The Dirección Federal de Seguridad (Federal Security Directorate, DFS) was a Mexican intelligence agency. Created in 1947, at the eve of the Cold War, under Mexican president Miguel Alemán Valdés, with the assistance of U.S. intelligence agencies (namely the CIA) as part of the Truman Doctrine of Soviet Containment, with the duty of "preserving the internal stability of Mexico against all forms subversion and terrorist threats". It was merged into the Centro de Investigación y Seguridad Nacional (CISEN) in 1985.
During the period from 1968 to the late 1970s (a period called The Mexican Dirty War), the DFS was accused of illegal detentions, torture, assassinations and forced disappearances.
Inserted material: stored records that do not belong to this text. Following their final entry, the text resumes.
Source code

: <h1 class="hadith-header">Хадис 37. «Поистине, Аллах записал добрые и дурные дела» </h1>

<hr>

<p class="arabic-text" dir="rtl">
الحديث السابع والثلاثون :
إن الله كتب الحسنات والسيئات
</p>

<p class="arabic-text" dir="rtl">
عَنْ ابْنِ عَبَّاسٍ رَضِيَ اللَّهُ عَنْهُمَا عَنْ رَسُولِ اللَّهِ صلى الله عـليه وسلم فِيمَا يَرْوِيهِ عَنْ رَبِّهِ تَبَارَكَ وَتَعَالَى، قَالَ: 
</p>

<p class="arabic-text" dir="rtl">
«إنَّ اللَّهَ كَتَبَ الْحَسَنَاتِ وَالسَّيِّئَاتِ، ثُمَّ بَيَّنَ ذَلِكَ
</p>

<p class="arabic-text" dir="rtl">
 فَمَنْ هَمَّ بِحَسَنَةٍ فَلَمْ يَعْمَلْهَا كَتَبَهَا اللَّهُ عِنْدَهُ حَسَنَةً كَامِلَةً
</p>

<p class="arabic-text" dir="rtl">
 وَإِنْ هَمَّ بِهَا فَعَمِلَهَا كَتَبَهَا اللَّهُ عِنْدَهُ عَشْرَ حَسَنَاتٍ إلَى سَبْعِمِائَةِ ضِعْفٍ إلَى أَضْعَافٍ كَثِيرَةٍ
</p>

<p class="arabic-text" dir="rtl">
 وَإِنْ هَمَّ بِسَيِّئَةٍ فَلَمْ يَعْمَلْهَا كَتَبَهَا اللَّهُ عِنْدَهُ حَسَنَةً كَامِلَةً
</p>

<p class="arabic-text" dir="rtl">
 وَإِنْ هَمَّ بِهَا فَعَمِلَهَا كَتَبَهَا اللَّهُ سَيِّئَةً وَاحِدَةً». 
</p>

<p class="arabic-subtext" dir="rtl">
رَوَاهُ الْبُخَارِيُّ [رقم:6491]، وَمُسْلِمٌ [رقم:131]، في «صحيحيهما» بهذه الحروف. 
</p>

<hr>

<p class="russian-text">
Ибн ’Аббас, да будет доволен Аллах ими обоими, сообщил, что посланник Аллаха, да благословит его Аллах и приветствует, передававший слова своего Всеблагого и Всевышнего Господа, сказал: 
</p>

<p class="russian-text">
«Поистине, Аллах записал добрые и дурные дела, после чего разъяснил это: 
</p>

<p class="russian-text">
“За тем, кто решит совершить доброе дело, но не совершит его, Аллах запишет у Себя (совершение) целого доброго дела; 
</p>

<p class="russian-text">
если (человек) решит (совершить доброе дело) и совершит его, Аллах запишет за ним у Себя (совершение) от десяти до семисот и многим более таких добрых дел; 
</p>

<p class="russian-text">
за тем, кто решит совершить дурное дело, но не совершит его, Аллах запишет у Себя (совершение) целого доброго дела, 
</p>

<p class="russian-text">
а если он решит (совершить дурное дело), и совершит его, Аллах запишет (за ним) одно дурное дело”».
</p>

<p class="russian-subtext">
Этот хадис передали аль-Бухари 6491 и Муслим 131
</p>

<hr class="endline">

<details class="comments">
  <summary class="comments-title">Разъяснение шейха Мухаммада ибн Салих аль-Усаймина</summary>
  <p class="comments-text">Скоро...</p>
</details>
At least 347 complaints were received by the United Nations related to Mexican State crimes from 1960 to 1980.
The agency was highly successful in thwarting and deterring any attempt by anti-government or pro-soviet organizations to destabilize the country, however being a notoriously controversial government entity, it was finally disbanded under the presindecy of Miguel de la Madrid by the hand of his secretary of the interior Manuel Bartlett Díaz in the year 1985, a decision finally taken given the suspected (and later confirmed) links between many of it's agents, including top members like Nazar-Haro and Arturo Durazo Moreno, with criminal exploits like a million dollar US-Mexico car theft ring, collaborating in drug traffick oppertains with the Guadalajara Cartel (including the protection of the infamous "Colonia Bufalo" marijuana crops), training the Nicaraguan contras in drug trafficker owned ranches, the murder of journalist Manuel Buendia, for investigating ties between the DFS, the CIA and Drug traffickers, and for having some degree of participation in, and providing cover to, the kidnapping and subsequent death of DEA agent Enrique Camarena Salazar.